ABOUT THIS EXERCISE: The copy you produce must repeat each record exactly and contain no pictures.

STORED DATA:

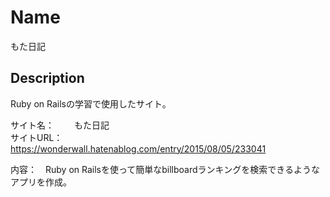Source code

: Name
====
もた日記


## Description
Ruby on Railsの学習で使用したサイト。<br>

サイト名：　 　もた日記</br>
サイトURL： 　https://wonderwall.hatenablog.com/entry/2015/08/05/233041</br>

内容：　Ruby on Railsを使って簡単なbillboardランキングを検索できるようなアプリを作成。
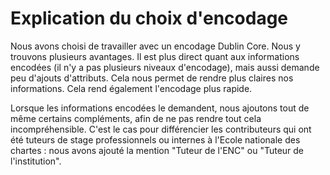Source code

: # Explication du choix d'encodage

Nous avons choisi de travailler avec un encodage Dublin Core.
Nous y trouvons plusieurs avantages. Il est plus direct quant aux informations encodées (il n'y a pas plusieurs niveaux d'encodage), mais aussi demande peu d'ajouts d'attributs. Cela nous permet de rendre plus claires nos informations.
Cela rend également l'encodage plus rapide. 

Lorsque les informations encodées le demandent, nous ajoutons tout de même certains compléments, afin de ne pas rendre tout cela incompréhensible. C'est le cas pour différencier les contributeurs qui ont été tuteurs de stage professionnels ou internes à l'Ecole nationale des chartes : nous avons ajouté la mention "Tuteur de l'ENC" ou "Tuteur de l'institution".
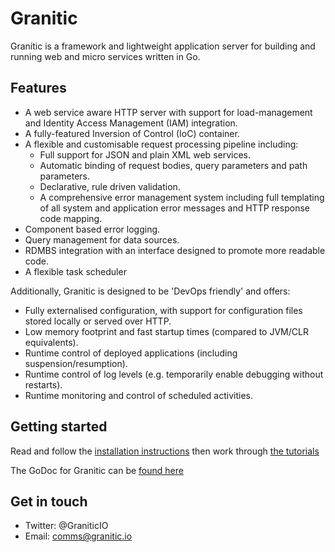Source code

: # Granitic

Granitic is a framework and lightweight application server for building and running web and micro services written in Go. 

## Features

* A web service aware HTTP server with support for load-management and Identity Access Management (IAM) integration.
* A fully-featured Inversion of Control (IoC) container.
* A flexible and customisable request processing pipeline including:
    * Full support for JSON and plain XML web services.
    * Automatic binding of request bodies, query parameters and path parameters.
    * Declarative, rule driven validation.
    * A comprehensive error management system including full templating of all system and application error messages and 
    HTTP response code mapping.
* Component based error logging.
* Query management for data sources.
* RDMBS integration with an interface designed to promote more readable code.
* A flexible task scheduler


Additionally, Granitic is designed to be 'DevOps friendly' and offers:

* Fully externalised configuration, with support for configuration files stored locally or served over HTTP.
* Low memory footprint and fast startup times (compared to JVM/CLR equivalents).
* Runtime control of deployed applications (including suspension/resumption).
* Runtime control of log levels (e.g. temporarily enable debugging without restarts).
* Runtime monitoring and control of scheduled activities.

## Getting started

Read and follow the [installation instructions](https://github.com/graniticio/granitic/v2/blob/master/doc/installation.md) 
then work through [the tutorials](https://github.com/graniticio/granitic/v2/tree/master/doc/tutorial)

The GoDoc for Granitic can be [found here](https://godoc.org/github.com/graniticio/granitic)

## Get in touch

 * Twitter: @GraniticIO
 * Email: comms@granitic.io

SOLUTION FOR THIS EXERCISE:
Source code

: Name
====
もた日記


## Description
Ruby on Railsの学習で使用したサイト。<br>

サイト名：　 　もた日記</br>
サイトURL： 　https://wonderwall.hatenablog.com/entry/2015/08/05/233041</br>

内容：　Ruby on Railsを使って簡単なbillboardランキングを検索できるようなアプリを作成。
Source code

: # Explication du choix d'encodage

Nous avons choisi de travailler avec un encodage Dublin Core.
Nous y trouvons plusieurs avantages. Il est plus direct quant aux informations encodées (il n'y a pas plusieurs niveaux d'encodage), mais aussi demande peu d'ajouts d'attributs. Cela nous permet de rendre plus claires nos informations.
Cela rend également l'encodage plus rapide. 

Lorsque les informations encodées le demandent, nous ajoutons tout de même certains compléments, afin de ne pas rendre tout cela incompréhensible. C'est le cas pour différencier les contributeurs qui ont été tuteurs de stage professionnels ou internes à l'Ecole nationale des chartes : nous avons ajouté la mention "Tuteur de l'ENC" ou "Tuteur de l'institution".
Source code

: # Granitic

Granitic is a framework and lightweight application server for building and running web and micro services written in Go. 

## Features

* A web service aware HTTP server with support for load-management and Identity Access Management (IAM) integration.
* A fully-featured Inversion of Control (IoC) container.
* A flexible and customisable request processing pipeline including:
    * Full support for JSON and plain XML web services.
    * Automatic binding of request bodies, query parameters and path parameters.
    * Declarative, rule driven validation.
    * A comprehensive error management system including full templating of all system and application error messages and 
    HTTP response code mapping.
* Component based error logging.
* Query management for data sources.
* RDMBS integration with an interface designed to promote more readable code.
* A flexible task scheduler


Additionally, Granitic is designed to be 'DevOps friendly' and offers:

* Fully externalised configuration, with support for configuration files stored locally or served over HTTP.
* Low memory footprint and fast startup times (compared to JVM/CLR equivalents).
* Runtime control of deployed applications (including suspension/resumption).
* Runtime control of log levels (e.g. temporarily enable debugging without restarts).
* Runtime monitoring and control of scheduled activities.

## Getting started

Read and follow the [installation instructions](https://github.com/graniticio/granitic/v2/blob/master/doc/installation.md) 
then work through [the tutorials](https://github.com/graniticio/granitic/v2/tree/master/doc/tutorial)

The GoDoc for Granitic can be [found here](https://godoc.org/github.com/graniticio/granitic)

## Get in touch

 * Twitter: @GraniticIO
 * Email: comms@granitic.io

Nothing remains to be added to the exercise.